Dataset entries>

Start of Block

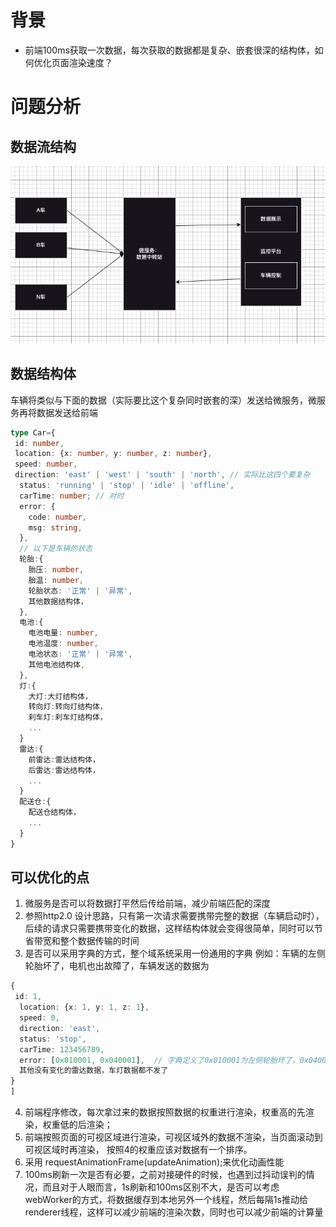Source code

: # 背景
- 前端100ms获取一次数据，每次获取的数据都是复杂、嵌套很深的结构体，如何优化页面渲染速度？

# 问题分析
## 数据流结构
![数据流](image.png)
## 数据结构体
车辆将类似与下面的数据（实际要比这个复杂同时嵌套的深）发送给微服务，微服务再将数据发送给前端
```ts
type Car={
 id: number,
 location: {x: number, y: number, z: number},
 speed: number,
 direction: 'east' | 'west' | 'south' | 'north', // 实际比这四个要复杂
  status: 'running' | 'stop' | 'idle' | 'offline',
  carTime: number; // 对时
  error: {
    code: number,
    msg: string,
  },
  // 以下是车辆的状态
  轮胎:{
    胎压: number,
    胎温: number,
    轮胎状态: '正常' | '异常',
    其他数据结构体，
  },
  电池:{
    电池电量: number,
    电池温度: number,
    电池状态: '正常' | '异常',
    其他电池结构体,
  },
  灯:{
    大灯:大灯结构体，
    转向灯:转向灯结构体，
    刹车灯:刹车灯结构体，
    ...
  }
  雷达:{
    前雷达:雷达结构体，
    后雷达:雷达结构体，
    ...
  }
  配送仓:{
    配送仓结构体，
    ...
  }
}
```
## 可以优化的点
1. 微服务是否可以将数据打平然后传给前端，减少前端匹配的深度
2. 参照http2.0 设计思路，只有第一次请求需要携带完整的数据（车辆启动时），后续的请求只需要携带变化的数据，这样结构体就会变得很简单，同时可以节省带宽和整个数据传输的时间
3. 是否可以采用字典的方式，整个域系统采用一份通用的字典
例如：车辆的左侧轮胎坏了，电机也出故障了，车辆发送的数据为
```ts
{
 id: 1,
  location: {x: 1, y: 1, z: 1},
  speed: 0,
  direction: 'east',
  status: 'stop',
  carTime: 123456789,
  error: [0x010001, 0x040001],  // 字典定义了0x010001为左侧轮胎坏了，0x040001为电机出故障了
  其他没有变化的雷达数据，车灯数据都不发了
}
]
```
4. 前端程序修改，每次拿过来的数据按照数据的权重进行渲染，权重高的先渲染，权重低的后渲染；
5. 前端按照页面的可视区域进行渲染，可视区域外的数据不渲染，当页面滚动到可视区域时再渲染， 按照4的权重应该对数据有一个排序。
6. 采用 requestAnimationFrame(updateAnimation);来优化动画性能
7. 100ms刷新一次是否有必要，之前对接硬件的时候，也遇到过抖动误判的情况，而且对于人眼而言，1s刷新和100ms区别不大，是否可以考虑webWorker的方式，将数据缓存到本地另外一个线程，然后每隔1s推动给 renderer线程，这样可以减少前端的渲染次数，同时也可以减少前端的计算量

End of Block

Task goal> Filter these records, keeping every line where the word "east" occurs.

Solution to this task>
 direction: 'east' | 'west' | 'south' | 'north', // 实际比这四个要复杂
  direction: 'east',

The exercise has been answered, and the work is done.